PROFESSOR BRICE PITT MD, BSC, FRCPSYCH, DPM

OBITUARY BY JOANNA LYALL PRINTED IN THE BRITISH MEDICAL JOURNAL BMJ (2021;372: N482)

Optimism, Brice Pitt once remarked, “is a piece of evolutionary equipment that carried us through millennia of setbacks.” Colleagues found it one of his defining characteristics. “Brice loved everybody and everything,” said David Jolley, former chair of the section of Old Age Psychiatry at the Royal College of Psychiatrists. “He loved the world, and was emotionally and spiritually rich.” “He could breeze into any meeting and infuse it with life and cheerfulness,” he added.

A man of wide interests, Brice Pitt, who has died aged 89, wrote widely and with ease for a variety of audiences. “His letters to GPs were works of literary art,” said Tim Stevens, consultant in Old Age Psychiatry at St Margaret’s Hospital, Epping, Essex, who inherited some of Pitt’s patients.

Psychogeriatrics, a textbook first published in 1974, was reprinted five times. As a registrar at St Clement’s Hospital in London, he had researched postnatal depression—“far and away the best thing I have done”—and in 1978 wrote Enjoying Motherhood for a general audience. Brice served on the Committee of the Association for Post Natal Illness for 20 years, and following that was its President as well as President of the international Marcé Society. Other books for the general reader included Midlife Crisis and Making the Most of Middle Age.

In 1992, as part of the Royal College of Psychiatrists’ Defeat Depression campaign, he wrote Down with Gloom
with cartoonist Mel Calman. “A gem of a book,” according to the British Journal of General Practice—author and illustrator both described experiencing depression in the introduction. As director of public education at the Royal College of Psychiatrists, Pitt also initiated the publication of leaflets for the general public. He was honorary editor of Old Age Psychiatrist and chaired the section of Old Age Psychiatry. In 2013 he was awarded the college’s Old Age Faculty Lifetime Achievement Award.
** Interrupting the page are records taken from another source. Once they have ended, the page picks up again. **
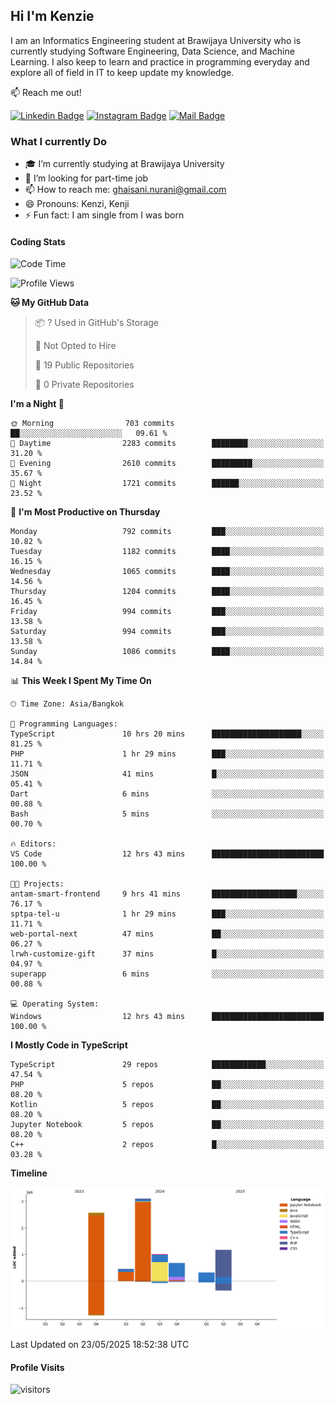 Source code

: ## Hi I'm Kenzie


I am an Informatics Engineering student at Brawijaya University who is currently studying Software Engineering, Data Science, and Machine Learning. I also keep to learn and practice in programming everyday and explore all of field in IT to keep update my knowledge.

:mailbox: Reach me out!

[![Linkedin Badge](https://img.shields.io/badge/-Kenzie_Taqiyassar-0e76a8?style=flat&labelColor=0e76a8&logo=linkedin&logoColor=white)](https://www.linkedin.com/in/kenzie-taqiyassar-37458b1aa/) 
[![Instagram Badge](https://img.shields.io/badge/-@__kenziehh_-e84393?style=flat&labelColor=e84393&logo=instagram&logoColor=white)](https://www.instagram.com/_kenziehh/) 
[![Mail Badge](https://img.shields.io/badge/-ghaisani.nurani-c0392b?style=flat&labelColor=c0392b&logo=gmail&logoColor=white)](mailto:ghaisani.nurani@gmail.com)

### What I currently Do

- 🎓 I’m currently studying at Brawijaya University
- 💼 I’m looking for part-time job
- 📫 How to reach me: ghaisani.nurani@gmail.com
- 😄 Pronouns: Kenzi, Kenji
- ⚡ Fun fact: I am single from I was born

#### Coding Stats
<!--START_SECTION:waka-->
![Code Time](http://img.shields.io/badge/Code%20Time-1%2C302%20hrs%2010%20mins-blue)

![Profile Views](http://img.shields.io/badge/Profile%20Views-0-blue)

**🐱 My GitHub Data** 

> 📦 ? Used in GitHub's Storage 
 > 
> 🚫 Not Opted to Hire
 > 
> 📜 19 Public Repositories 
 > 
> 🔑 0 Private Repositories 
 > 
**I'm a Night 🦉** 

```text
🌞 Morning                703 commits         ██░░░░░░░░░░░░░░░░░░░░░░░   09.61 % 
🌆 Daytime                2283 commits        ████████░░░░░░░░░░░░░░░░░   31.20 % 
🌃 Evening                2610 commits        █████████░░░░░░░░░░░░░░░░   35.67 % 
🌙 Night                  1721 commits        ██████░░░░░░░░░░░░░░░░░░░   23.52 % 
```
📅 **I'm Most Productive on Thursday** 

```text
Monday                   792 commits         ███░░░░░░░░░░░░░░░░░░░░░░   10.82 % 
Tuesday                  1182 commits        ████░░░░░░░░░░░░░░░░░░░░░   16.15 % 
Wednesday                1065 commits        ████░░░░░░░░░░░░░░░░░░░░░   14.56 % 
Thursday                 1204 commits        ████░░░░░░░░░░░░░░░░░░░░░   16.45 % 
Friday                   994 commits         ███░░░░░░░░░░░░░░░░░░░░░░   13.58 % 
Saturday                 994 commits         ███░░░░░░░░░░░░░░░░░░░░░░   13.58 % 
Sunday                   1086 commits        ████░░░░░░░░░░░░░░░░░░░░░   14.84 % 
```


📊 **This Week I Spent My Time On** 

```text
🕑︎ Time Zone: Asia/Bangkok

💬 Programming Languages: 
TypeScript               10 hrs 20 mins      ████████████████████░░░░░   81.25 % 
PHP                      1 hr 29 mins        ███░░░░░░░░░░░░░░░░░░░░░░   11.71 % 
JSON                     41 mins             █░░░░░░░░░░░░░░░░░░░░░░░░   05.41 % 
Dart                     6 mins              ░░░░░░░░░░░░░░░░░░░░░░░░░   00.88 % 
Bash                     5 mins              ░░░░░░░░░░░░░░░░░░░░░░░░░   00.70 % 

🔥 Editors: 
VS Code                  12 hrs 43 mins      █████████████████████████   100.00 % 

🐱‍💻 Projects: 
antam-smart-frontend     9 hrs 41 mins       ███████████████████░░░░░░   76.17 % 
sptpa-tel-u              1 hr 29 mins        ███░░░░░░░░░░░░░░░░░░░░░░   11.71 % 
web-portal-next          47 mins             ██░░░░░░░░░░░░░░░░░░░░░░░   06.27 % 
lrwh-customize-gift      37 mins             █░░░░░░░░░░░░░░░░░░░░░░░░   04.97 % 
superapp                 6 mins              ░░░░░░░░░░░░░░░░░░░░░░░░░   00.88 % 

💻 Operating System: 
Windows                  12 hrs 43 mins      █████████████████████████   100.00 % 
```

**I Mostly Code in TypeScript** 

```text
TypeScript               29 repos            ████████████░░░░░░░░░░░░░   47.54 % 
PHP                      5 repos             ██░░░░░░░░░░░░░░░░░░░░░░░   08.20 % 
Kotlin                   5 repos             ██░░░░░░░░░░░░░░░░░░░░░░░   08.20 % 
Jupyter Notebook         5 repos             ██░░░░░░░░░░░░░░░░░░░░░░░   08.20 % 
C++                      2 repos             █░░░░░░░░░░░░░░░░░░░░░░░░   03.28 % 
```



**Timeline**

![Lines of Code chart](https://raw.githubusercontent.com/kenziehh/kenziehh/master/assets/bar_graph.png)


 Last Updated on 23/05/2025 18:52:38 UTC
<!--END_SECTION:waka-->


#### Profile Visits

![visitors](https://visitor-badge.glitch.me/badge?page_id=kenziehh.kenziehh)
He made his acceptance speech in verse, describing himself as a Falstaffian figure who was delighted with his career.

EARLY LIFE AND CAREER

Born in Wallington, Surrey, in December 1931, Brice was the eldest of five children (two of whom became doctors and three nurses) of surgeon Norman Pitt and his wife, Emily Crawford, a nurse. After Radnor House prep school, Redhill, he became a boarder at Epsom College, where he appeared in several plays and was set on becoming an actor, before his father directed him to medicine.

After qualifying as a doctor Brice did National Service in Southampton, Singapore, and Hong Kong, undertaking psychiatric training and leaving with the rank of Acting Major. After registrar posts he was appointed Consultant Psychogeriatrician, one of the first such posts, at Claybury Psychiatric Hospital, in Essex, in 1966. He started with 400 beds in 10 wards, and a catchment area of 650,000 across four boroughs. “I had no idea this was an impossible task—because there were no templates” he would later recall.

In 1986, he moved to St Mary’s Hospital, Paddington, as the UK’s fourth professor of Old Age Psychiatry. His pioneering work at the unit at St Charles Hospital inspired many of the young psychiatrists who worked with him. While there, he established the Hammersmith Hospital Memory Clinic, one of the first in the country. This led to him being dubbed ‘Memory Man’ in a local newspaper, for his pioneering work.

Brice maintained a lifelong interest in performance and the theatre. He acted with the Tower Theatre Company of non-professionals for 20 years, in parts including Frank in Educating Rita, Badger in Wind in the Willows, and Alonso in The Tempest.

He leaves his third wife, Judy; their daughter, Rosalind Gerrie, a counsellor; and two sons and a daughter from his first marriage.

Brice Pitt died from Covid-19 on 16 January 2021.